Michael de Courcy (born August 3, 1944) is a Canadian multi-disciplinary artist.

== Biography ==
Michael de Courcy was born in Montreal, Quebec. He completed his formal education at Ecole des beaux-arts de Montreal and Vancouver School of Decorative and Applied Arts (1970). He lives and works in Vancouver, British Columbia.

== Career ==
In the late 1960s de Courcy joined the Intermedia Society, an artist collective active in Vancouver, British Columbia from 1967 to 1972. He was one of its core members, creating an extensive, photo-based project that evolved into The Intermedia Catalogue.

His work has been exhibited in Canada and internationally including the Museum of Modern Art, NYC, the Canadian Museum of Contemporary Photography, Ottawa and the Vancouver Art Gallery.

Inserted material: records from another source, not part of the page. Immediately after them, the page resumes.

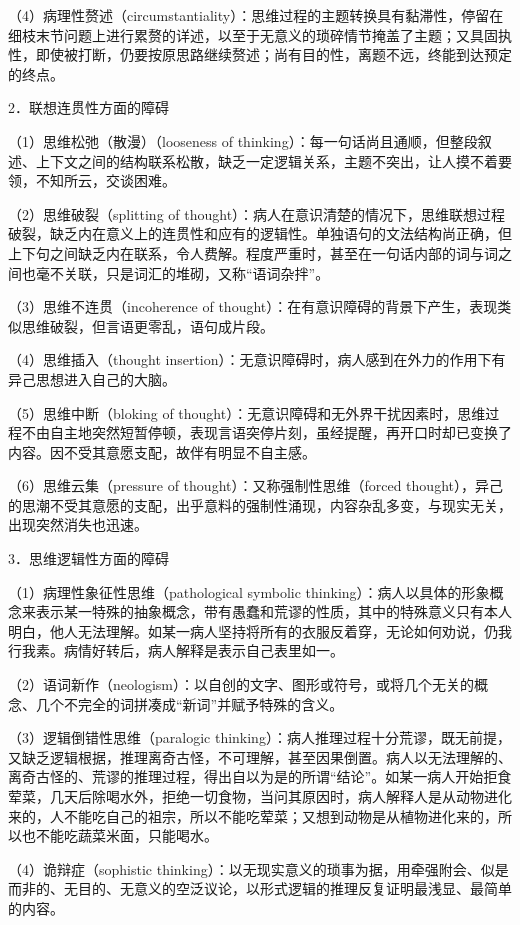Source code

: （4）病理性赘述（circumstantiality）：思维过程的主题转换具有黏滞性，停留在细枝末节问题上进行累赘的详述，以至于无意义的琐碎情节掩盖了主题；又具固执性，即使被打断，仍要按原思路继续赘述；尚有目的性，离题不远，终能到达预定的终点。

2．联想连贯性方面的障碍

（1）思维松弛（散漫）（looseness of
thinking）：每一句话尚且通顺，但整段叙述、上下文之间的结构联系松散，缺乏一定逻辑关系，主题不突出，让人摸不着要领，不知所云，交谈困难。

（2）思维破裂（splitting of
thought）：病人在意识清楚的情况下，思维联想过程破裂，缺乏内在意义上的连贯性和应有的逻辑性。单独语句的文法结构尚正确，但上下句之间缺乏内在联系，令人费解。程度严重时，甚至在一句话内部的词与词之间也毫不关联，只是词汇的堆砌，又称“语词杂拌”。

（3）思维不连贯（incoherence of
thought）：在有意识障碍的背景下产生，表现类似思维破裂，但言语更零乱，语句成片段。

（4）思维插入（thought
insertion）：无意识障碍时，病人感到在外力的作用下有异己思想进入自己的大脑。

（5）思维中断（bloking of
thought）：无意识障碍和无外界干扰因素时，思维过程不由自主地突然短暂停顿，表现言语突停片刻，虽经提醒，再开口时却已变换了内容。因不受其意愿支配，故伴有明显不自主感。

（6）思维云集（pressure of thought）：又称强制性思维（forced
thought），异己的思潮不受其意愿的支配，出乎意料的强制性涌现，内容杂乱多变，与现实无关，出现突然消失也迅速。

3．思维逻辑性方面的障碍

（1）病理性象征性思维（pathological symbolic
thinking）：病人以具体的形象概念来表示某一特殊的抽象概念，带有愚蠢和荒谬的性质，其中的特殊意义只有本人明白，他人无法理解。如某一病人坚持将所有的衣服反着穿，无论如何劝说，仍我行我素。病情好转后，病人解释是表示自己表里如一。

（2）语词新作（neologism）：以自创的文字、图形或符号，或将几个无关的概念、几个不完全的词拼凑成“新词”并赋予特殊的含义。

（3）逻辑倒错性思维（paralogic
thinking）：病人推理过程十分荒谬，既无前提，又缺乏逻辑根据，推理离奇古怪，不可理解，甚至因果倒置。病人以无法理解的、离奇古怪的、荒谬的推理过程，得出自以为是的所谓“结论”。如某一病人开始拒食荤菜，几天后除喝水外，拒绝一切食物，当问其原因时，病人解释人是从动物进化来的，人不能吃自己的祖宗，所以不能吃荤菜；又想到动物是从植物进化来的，所以也不能吃蔬菜米面，只能喝水。

（4）诡辩症（sophistic
thinking）：以无现实意义的琐事为据，用牵强附会、似是而非的、无目的、无意义的空泛议论，以形式逻辑的推理反复证明最浅显、最简单的内容。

He has lectured and participated in workshops at the University of British Columbia, Emily Carr University of Art and Design, the York University, the University of Windsor, and the School of the Art Institute of Chicago.

=== Significant works ===
de Courcy's 100 randomly stacked photo-boxes Untitled (1970), was presented in the Museum of Modern Art's Photography into Sculpture (1970) exhibition. He was one of two Canadians out of 23 artists who participated in the exhibition. In Mary Statzer's book "Conversation with the Curator, Peter Bunnell said, "...Michael's whole point was that the placement was random. Those boxes had a different image on each side. One fellow liked the black image, so he stacked the boxes so that that one was facing out." de Courcy's Boxes were part of the Photography into Sculpture international traveling exhibition. The exhibition was a traveling exhibition from 1970 to 1972, traveling to Vancouver Art Gallery in 1971. Photography into Sculpture also traveled to the Krannert Art Museum, the Menil Collection, the Virginia Museum of Fine Arts, the San Francisco Museum of Modern Art, the Otis College of Art and Design in LA, the Fort Worth Museum of Modern Art, and the Phoenix Art Museum.

In 1972 de Courcy, Taki Bluesinger, Gerry Gilbert and Glenn Lewis created a photo-mapping project, Background / Vancouver. There were three walking loops through Greater Vancouver, which began and ended at Victoria Square. The walks took place simultaneously and included New Westminster, North Vancouver, Burnaby and West Vancouver. The resulting photographs numbered 360 creating a 360-degree city view.

In 1975 de Courcy along with two assistants painted arrows on the streets in Vancouver marking three walks downtown from the Artist's Gallery to downtown to the West End, to Victory Square and to False Creek in preparation for the Urban Wilderness exhibition.

===Collections===
Works by de Courcy are held in the collections of the Vancouver Art Gallery, the National Gallery of Canada, Simon Fraser University Galleries and the Burnaby Art Gallery.